■ Exercise aim
Line by line, copy the data below exactly.

■ Data supplied
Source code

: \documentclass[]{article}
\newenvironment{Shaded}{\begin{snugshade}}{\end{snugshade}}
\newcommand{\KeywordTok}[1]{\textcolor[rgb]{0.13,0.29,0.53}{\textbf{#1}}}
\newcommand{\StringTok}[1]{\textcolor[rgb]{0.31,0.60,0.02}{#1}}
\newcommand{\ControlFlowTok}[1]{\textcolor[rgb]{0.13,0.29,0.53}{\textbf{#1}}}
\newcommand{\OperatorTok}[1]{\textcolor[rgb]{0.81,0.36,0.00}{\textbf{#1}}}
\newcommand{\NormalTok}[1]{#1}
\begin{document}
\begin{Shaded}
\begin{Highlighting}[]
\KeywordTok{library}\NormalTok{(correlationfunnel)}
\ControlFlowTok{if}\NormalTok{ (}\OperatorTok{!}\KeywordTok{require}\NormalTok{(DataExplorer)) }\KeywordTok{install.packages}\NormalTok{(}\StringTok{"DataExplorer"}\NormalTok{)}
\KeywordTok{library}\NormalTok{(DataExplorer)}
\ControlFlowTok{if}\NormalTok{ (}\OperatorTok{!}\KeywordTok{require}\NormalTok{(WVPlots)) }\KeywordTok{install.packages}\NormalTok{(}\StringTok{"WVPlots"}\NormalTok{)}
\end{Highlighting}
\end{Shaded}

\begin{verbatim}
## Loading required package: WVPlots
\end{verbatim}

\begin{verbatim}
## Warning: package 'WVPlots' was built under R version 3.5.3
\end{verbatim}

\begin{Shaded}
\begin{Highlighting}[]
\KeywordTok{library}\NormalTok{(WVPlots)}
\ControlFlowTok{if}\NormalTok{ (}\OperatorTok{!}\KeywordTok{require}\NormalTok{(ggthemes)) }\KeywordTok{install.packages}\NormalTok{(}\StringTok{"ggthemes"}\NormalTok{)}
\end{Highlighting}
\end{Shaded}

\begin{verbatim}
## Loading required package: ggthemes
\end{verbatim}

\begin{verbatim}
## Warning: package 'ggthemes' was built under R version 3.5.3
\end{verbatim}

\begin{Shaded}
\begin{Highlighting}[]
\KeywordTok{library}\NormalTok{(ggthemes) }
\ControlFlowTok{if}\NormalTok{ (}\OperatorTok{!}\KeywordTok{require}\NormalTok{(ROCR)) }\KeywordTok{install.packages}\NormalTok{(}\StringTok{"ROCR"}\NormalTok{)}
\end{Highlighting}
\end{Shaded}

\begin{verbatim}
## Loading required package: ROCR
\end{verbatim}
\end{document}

■ Solved problem
Source code

: \documentclass[]{article}
\newenvironment{Shaded}{\begin{snugshade}}{\end{snugshade}}
\newcommand{\KeywordTok}[1]{\textcolor[rgb]{0.13,0.29,0.53}{\textbf{#1}}}
\newcommand{\StringTok}[1]{\textcolor[rgb]{0.31,0.60,0.02}{#1}}
\newcommand{\ControlFlowTok}[1]{\textcolor[rgb]{0.13,0.29,0.53}{\textbf{#1}}}
\newcommand{\OperatorTok}[1]{\textcolor[rgb]{0.81,0.36,0.00}{\textbf{#1}}}
\newcommand{\NormalTok}[1]{#1}
\begin{document}
\begin{Shaded}
\begin{Highlighting}[]
\KeywordTok{library}\NormalTok{(correlationfunnel)}
\ControlFlowTok{if}\NormalTok{ (}\OperatorTok{!}\KeywordTok{require}\NormalTok{(DataExplorer)) }\KeywordTok{install.packages}\NormalTok{(}\StringTok{"DataExplorer"}\NormalTok{)}
\KeywordTok{library}\NormalTok{(DataExplorer)}
\ControlFlowTok{if}\NormalTok{ (}\OperatorTok{!}\KeywordTok{require}\NormalTok{(WVPlots)) }\KeywordTok{install.packages}\NormalTok{(}\StringTok{"WVPlots"}\NormalTok{)}
\end{Highlighting}
\end{Shaded}

\begin{verbatim}
## Loading required package: WVPlots
\end{verbatim}

\begin{verbatim}
## Warning: package 'WVPlots' was built under R version 3.5.3
\end{verbatim}

\begin{Shaded}
\begin{Highlighting}[]
\KeywordTok{library}\NormalTok{(WVPlots)}
\ControlFlowTok{if}\NormalTok{ (}\OperatorTok{!}\KeywordTok{require}\NormalTok{(ggthemes)) }\KeywordTok{install.packages}\NormalTok{(}\StringTok{"ggthemes"}\NormalTok{)}
\end{Highlighting}
\end{Shaded}

\begin{verbatim}
## Loading required package: ggthemes
\end{verbatim}

\begin{verbatim}
## Warning: package 'ggthemes' was built under R version 3.5.3
\end{verbatim}

\begin{Shaded}
\begin{Highlighting}[]
\KeywordTok{library}\NormalTok{(ggthemes) }
\ControlFlowTok{if}\NormalTok{ (}\OperatorTok{!}\KeywordTok{require}\NormalTok{(ROCR)) }\KeywordTok{install.packages}\NormalTok{(}\StringTok{"ROCR"}\NormalTok{)}
\end{Highlighting}
\end{Shaded}

\begin{verbatim}
## Loading required package: ROCR
\end{verbatim}
\end{document}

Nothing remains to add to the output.